§ WHAT YOU HAVE TO DO
In the records that come next, find every line with "Masternode". Return those lines.

═════ SUPPLIED INFORMATION ═════

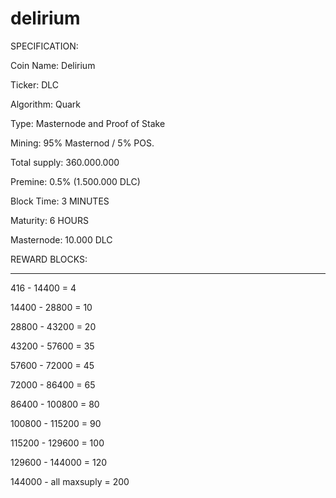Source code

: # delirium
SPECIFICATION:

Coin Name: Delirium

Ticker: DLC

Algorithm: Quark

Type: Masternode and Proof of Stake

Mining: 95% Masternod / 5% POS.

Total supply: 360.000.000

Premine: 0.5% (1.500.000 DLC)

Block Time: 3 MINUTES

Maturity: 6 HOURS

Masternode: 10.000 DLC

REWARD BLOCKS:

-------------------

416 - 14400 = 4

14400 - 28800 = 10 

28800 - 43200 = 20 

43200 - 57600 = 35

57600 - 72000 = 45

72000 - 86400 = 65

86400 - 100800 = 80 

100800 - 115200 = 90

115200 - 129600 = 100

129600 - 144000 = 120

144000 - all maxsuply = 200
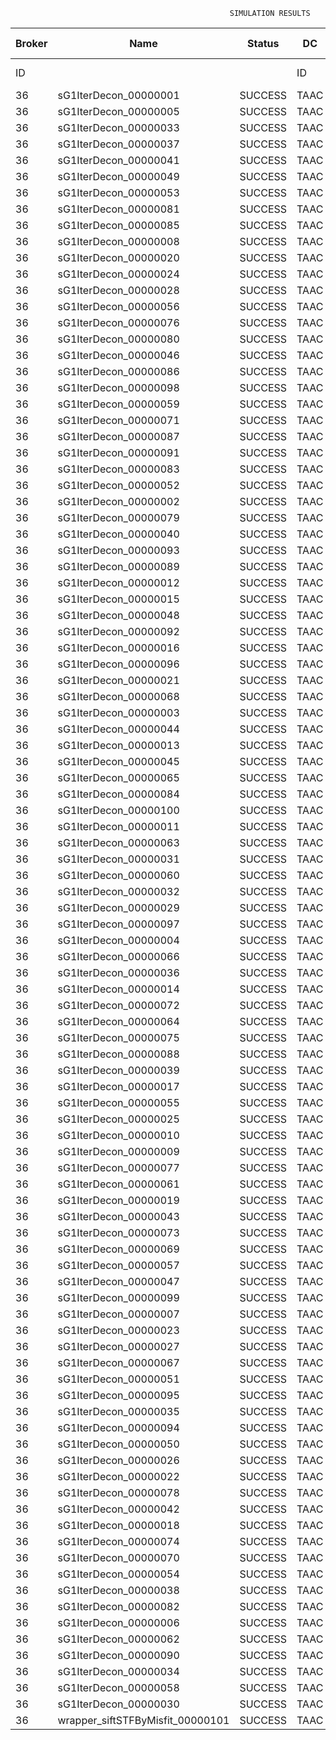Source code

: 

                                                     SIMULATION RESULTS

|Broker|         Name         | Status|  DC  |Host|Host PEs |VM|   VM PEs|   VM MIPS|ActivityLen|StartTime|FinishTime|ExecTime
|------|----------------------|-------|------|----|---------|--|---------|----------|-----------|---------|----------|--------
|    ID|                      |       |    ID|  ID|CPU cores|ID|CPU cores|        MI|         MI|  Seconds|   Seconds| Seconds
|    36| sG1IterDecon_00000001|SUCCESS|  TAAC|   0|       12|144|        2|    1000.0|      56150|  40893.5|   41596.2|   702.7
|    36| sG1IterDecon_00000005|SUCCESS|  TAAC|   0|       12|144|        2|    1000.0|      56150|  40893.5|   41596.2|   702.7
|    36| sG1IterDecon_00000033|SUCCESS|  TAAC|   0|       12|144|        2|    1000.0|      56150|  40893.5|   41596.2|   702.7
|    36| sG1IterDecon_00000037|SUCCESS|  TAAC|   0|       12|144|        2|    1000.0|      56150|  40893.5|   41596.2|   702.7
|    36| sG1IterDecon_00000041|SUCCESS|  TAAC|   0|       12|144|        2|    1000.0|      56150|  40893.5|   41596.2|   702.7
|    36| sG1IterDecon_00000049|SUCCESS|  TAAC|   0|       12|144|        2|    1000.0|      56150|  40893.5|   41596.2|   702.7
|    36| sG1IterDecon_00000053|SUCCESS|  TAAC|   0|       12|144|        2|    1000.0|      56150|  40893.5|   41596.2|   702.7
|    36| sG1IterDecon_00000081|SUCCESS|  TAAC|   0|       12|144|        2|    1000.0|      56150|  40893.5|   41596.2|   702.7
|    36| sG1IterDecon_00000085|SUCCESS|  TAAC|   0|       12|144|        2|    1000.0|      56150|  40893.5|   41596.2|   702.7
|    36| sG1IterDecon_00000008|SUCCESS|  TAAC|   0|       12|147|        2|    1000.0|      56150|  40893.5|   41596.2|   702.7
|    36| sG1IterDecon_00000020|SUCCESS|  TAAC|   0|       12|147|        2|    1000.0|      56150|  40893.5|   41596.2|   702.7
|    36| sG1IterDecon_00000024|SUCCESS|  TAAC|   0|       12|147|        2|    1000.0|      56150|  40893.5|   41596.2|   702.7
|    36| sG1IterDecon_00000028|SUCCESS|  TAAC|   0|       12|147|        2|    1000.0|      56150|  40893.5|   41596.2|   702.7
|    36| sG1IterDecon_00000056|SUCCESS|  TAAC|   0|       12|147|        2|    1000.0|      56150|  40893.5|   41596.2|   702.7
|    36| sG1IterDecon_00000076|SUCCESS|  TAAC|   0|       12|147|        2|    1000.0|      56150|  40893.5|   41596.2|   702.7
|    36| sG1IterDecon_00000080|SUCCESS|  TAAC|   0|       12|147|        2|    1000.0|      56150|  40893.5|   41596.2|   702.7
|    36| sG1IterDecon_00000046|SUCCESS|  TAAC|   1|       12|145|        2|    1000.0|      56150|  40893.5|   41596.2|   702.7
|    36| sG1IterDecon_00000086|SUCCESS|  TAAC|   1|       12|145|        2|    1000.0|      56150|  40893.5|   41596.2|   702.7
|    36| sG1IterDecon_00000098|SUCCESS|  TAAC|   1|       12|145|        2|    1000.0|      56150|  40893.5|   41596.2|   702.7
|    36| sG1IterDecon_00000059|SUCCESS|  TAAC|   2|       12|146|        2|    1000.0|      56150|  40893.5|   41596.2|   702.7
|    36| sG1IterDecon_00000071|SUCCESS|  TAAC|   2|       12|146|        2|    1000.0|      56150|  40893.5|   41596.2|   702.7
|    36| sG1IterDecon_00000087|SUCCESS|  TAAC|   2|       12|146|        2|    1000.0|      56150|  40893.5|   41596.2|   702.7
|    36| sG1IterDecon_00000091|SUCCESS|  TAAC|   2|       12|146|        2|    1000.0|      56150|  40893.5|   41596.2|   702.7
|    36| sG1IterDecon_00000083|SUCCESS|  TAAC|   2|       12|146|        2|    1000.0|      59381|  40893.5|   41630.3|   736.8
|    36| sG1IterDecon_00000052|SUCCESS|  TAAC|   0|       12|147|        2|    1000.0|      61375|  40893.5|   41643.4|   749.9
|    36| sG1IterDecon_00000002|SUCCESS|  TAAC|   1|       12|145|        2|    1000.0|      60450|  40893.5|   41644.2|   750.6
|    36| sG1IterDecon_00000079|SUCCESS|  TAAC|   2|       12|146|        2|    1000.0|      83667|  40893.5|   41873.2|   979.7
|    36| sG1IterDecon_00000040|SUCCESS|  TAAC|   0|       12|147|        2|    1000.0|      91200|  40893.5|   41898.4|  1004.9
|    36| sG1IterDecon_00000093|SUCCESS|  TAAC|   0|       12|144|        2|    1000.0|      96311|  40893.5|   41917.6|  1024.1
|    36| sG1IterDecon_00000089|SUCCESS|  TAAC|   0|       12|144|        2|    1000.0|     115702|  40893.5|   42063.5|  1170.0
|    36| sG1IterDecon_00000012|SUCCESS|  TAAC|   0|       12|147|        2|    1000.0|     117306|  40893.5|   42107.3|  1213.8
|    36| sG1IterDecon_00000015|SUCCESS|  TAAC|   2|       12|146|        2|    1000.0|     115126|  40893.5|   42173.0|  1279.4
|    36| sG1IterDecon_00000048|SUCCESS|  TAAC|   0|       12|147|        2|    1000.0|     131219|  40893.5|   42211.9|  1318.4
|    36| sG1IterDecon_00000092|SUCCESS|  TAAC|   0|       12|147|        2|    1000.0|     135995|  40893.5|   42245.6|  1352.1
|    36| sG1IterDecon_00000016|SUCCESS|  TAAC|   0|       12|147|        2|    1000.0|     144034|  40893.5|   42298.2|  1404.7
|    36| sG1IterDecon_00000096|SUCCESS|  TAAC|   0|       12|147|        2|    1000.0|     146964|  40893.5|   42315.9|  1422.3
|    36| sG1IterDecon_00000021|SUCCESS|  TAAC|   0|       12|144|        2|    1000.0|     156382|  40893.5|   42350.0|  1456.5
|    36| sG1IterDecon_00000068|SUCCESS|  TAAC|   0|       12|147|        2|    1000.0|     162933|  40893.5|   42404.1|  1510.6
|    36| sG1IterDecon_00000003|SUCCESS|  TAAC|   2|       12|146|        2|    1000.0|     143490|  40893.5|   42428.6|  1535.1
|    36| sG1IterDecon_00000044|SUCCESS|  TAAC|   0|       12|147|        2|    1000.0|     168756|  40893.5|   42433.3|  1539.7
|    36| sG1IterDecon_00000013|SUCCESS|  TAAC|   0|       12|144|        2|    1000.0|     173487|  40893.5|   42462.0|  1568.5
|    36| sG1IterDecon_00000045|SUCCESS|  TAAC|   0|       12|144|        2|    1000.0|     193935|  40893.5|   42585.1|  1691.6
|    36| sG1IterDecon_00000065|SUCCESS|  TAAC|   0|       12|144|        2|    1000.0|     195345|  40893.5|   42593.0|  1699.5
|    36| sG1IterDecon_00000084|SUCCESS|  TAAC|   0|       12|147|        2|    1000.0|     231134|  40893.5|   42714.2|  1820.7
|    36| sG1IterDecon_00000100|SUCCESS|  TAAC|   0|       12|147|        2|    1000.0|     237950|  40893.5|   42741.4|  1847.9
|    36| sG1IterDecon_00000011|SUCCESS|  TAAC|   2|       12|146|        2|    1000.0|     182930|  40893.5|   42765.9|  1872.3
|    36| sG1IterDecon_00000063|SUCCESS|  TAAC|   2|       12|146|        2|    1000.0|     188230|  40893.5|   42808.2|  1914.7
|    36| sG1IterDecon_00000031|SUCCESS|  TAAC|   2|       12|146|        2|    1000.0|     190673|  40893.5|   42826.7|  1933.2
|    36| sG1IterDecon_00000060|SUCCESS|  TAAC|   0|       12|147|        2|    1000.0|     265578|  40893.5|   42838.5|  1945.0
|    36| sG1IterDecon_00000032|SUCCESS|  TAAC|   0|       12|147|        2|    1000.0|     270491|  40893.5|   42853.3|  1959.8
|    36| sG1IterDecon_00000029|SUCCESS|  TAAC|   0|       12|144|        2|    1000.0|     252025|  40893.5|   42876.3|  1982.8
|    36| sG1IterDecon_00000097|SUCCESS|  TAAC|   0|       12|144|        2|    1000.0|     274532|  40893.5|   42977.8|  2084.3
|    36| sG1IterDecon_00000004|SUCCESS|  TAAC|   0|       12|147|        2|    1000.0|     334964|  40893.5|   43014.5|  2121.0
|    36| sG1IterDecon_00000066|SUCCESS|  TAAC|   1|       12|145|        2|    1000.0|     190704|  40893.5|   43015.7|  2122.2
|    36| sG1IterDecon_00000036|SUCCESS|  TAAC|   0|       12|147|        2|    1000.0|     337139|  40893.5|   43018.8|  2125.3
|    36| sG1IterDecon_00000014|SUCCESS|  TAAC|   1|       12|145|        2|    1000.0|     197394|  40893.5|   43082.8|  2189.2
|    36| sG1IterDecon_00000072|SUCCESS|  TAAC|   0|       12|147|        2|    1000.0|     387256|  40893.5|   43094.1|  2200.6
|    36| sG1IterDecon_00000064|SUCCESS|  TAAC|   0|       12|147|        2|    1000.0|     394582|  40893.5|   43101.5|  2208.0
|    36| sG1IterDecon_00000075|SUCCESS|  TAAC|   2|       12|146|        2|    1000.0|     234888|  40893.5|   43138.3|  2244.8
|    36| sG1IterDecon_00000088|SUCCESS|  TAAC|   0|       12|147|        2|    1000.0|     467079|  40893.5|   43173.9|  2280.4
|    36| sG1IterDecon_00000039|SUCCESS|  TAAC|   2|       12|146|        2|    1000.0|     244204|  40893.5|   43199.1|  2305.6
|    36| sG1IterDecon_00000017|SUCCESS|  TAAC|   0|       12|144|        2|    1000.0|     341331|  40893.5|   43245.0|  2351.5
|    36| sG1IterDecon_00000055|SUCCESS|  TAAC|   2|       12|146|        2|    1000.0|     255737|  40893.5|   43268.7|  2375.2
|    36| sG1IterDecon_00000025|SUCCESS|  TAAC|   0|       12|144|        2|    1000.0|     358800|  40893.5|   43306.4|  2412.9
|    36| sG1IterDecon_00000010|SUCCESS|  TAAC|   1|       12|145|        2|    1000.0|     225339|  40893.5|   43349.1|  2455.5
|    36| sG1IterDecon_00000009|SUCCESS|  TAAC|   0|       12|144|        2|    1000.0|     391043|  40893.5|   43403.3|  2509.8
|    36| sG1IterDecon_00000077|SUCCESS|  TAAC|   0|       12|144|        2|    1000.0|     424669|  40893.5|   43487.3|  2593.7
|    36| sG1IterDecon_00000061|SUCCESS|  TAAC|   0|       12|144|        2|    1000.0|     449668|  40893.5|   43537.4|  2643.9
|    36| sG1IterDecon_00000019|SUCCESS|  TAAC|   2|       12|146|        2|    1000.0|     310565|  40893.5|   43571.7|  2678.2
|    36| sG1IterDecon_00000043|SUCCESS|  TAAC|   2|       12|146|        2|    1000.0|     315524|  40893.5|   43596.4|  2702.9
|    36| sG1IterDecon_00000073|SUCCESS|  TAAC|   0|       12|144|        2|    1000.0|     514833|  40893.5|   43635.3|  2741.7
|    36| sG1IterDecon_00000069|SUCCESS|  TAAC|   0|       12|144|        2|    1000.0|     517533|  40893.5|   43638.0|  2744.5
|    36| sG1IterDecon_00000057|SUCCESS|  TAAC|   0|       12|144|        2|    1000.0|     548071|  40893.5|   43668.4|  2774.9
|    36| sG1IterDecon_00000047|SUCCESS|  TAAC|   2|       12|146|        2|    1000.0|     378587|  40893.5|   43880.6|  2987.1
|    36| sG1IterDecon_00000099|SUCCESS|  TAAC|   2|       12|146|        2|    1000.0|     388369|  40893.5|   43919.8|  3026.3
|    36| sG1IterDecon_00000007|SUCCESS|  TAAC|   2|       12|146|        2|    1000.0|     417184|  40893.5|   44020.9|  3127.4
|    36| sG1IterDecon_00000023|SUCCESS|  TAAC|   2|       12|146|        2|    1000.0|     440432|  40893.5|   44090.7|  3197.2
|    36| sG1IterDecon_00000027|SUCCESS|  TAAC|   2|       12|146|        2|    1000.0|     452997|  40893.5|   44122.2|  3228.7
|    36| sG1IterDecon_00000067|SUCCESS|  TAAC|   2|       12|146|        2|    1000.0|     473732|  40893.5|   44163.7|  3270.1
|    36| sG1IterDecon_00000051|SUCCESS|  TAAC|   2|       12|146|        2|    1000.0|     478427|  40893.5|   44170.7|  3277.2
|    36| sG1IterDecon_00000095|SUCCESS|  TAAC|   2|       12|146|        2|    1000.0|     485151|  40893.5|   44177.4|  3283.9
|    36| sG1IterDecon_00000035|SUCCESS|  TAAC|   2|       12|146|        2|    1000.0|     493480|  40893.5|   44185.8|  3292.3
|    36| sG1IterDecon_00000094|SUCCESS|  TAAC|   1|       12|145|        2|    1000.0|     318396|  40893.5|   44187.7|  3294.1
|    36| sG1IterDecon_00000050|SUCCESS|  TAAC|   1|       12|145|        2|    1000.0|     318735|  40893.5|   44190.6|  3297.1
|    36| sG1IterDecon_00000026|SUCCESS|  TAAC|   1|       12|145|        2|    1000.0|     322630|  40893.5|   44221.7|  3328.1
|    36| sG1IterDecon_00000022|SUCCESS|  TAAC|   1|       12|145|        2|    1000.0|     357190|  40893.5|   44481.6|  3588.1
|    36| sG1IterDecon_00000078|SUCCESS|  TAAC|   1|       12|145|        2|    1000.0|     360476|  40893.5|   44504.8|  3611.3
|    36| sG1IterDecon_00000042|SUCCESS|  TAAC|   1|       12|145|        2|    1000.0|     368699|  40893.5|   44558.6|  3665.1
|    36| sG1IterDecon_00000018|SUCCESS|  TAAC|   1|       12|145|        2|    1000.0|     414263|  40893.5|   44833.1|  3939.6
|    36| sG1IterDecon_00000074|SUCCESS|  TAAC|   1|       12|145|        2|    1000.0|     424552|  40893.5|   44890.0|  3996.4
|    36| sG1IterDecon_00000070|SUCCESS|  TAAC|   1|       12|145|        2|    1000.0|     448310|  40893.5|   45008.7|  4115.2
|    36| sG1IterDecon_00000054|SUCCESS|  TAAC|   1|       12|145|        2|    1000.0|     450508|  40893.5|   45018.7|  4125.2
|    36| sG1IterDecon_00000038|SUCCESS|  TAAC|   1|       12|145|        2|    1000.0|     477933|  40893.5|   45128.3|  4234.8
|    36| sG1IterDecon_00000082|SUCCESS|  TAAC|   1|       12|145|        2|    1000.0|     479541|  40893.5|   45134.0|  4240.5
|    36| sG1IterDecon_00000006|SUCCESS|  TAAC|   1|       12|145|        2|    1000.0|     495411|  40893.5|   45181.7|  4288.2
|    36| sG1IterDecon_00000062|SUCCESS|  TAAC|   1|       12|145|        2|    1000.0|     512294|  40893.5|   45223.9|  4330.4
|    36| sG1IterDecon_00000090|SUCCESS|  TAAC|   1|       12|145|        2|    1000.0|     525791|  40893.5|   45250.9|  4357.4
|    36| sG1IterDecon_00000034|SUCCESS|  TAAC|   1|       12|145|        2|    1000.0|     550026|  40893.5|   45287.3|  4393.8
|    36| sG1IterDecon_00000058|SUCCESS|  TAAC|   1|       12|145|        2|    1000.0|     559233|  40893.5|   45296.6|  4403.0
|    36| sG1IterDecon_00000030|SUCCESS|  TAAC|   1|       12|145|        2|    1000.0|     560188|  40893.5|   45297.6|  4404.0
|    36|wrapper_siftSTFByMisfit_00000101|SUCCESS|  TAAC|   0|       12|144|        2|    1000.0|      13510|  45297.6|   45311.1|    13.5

═════

§ SOLVED EXERCISE
Type: Masternode and Proof of Stake
Masternode: 10.000 DLC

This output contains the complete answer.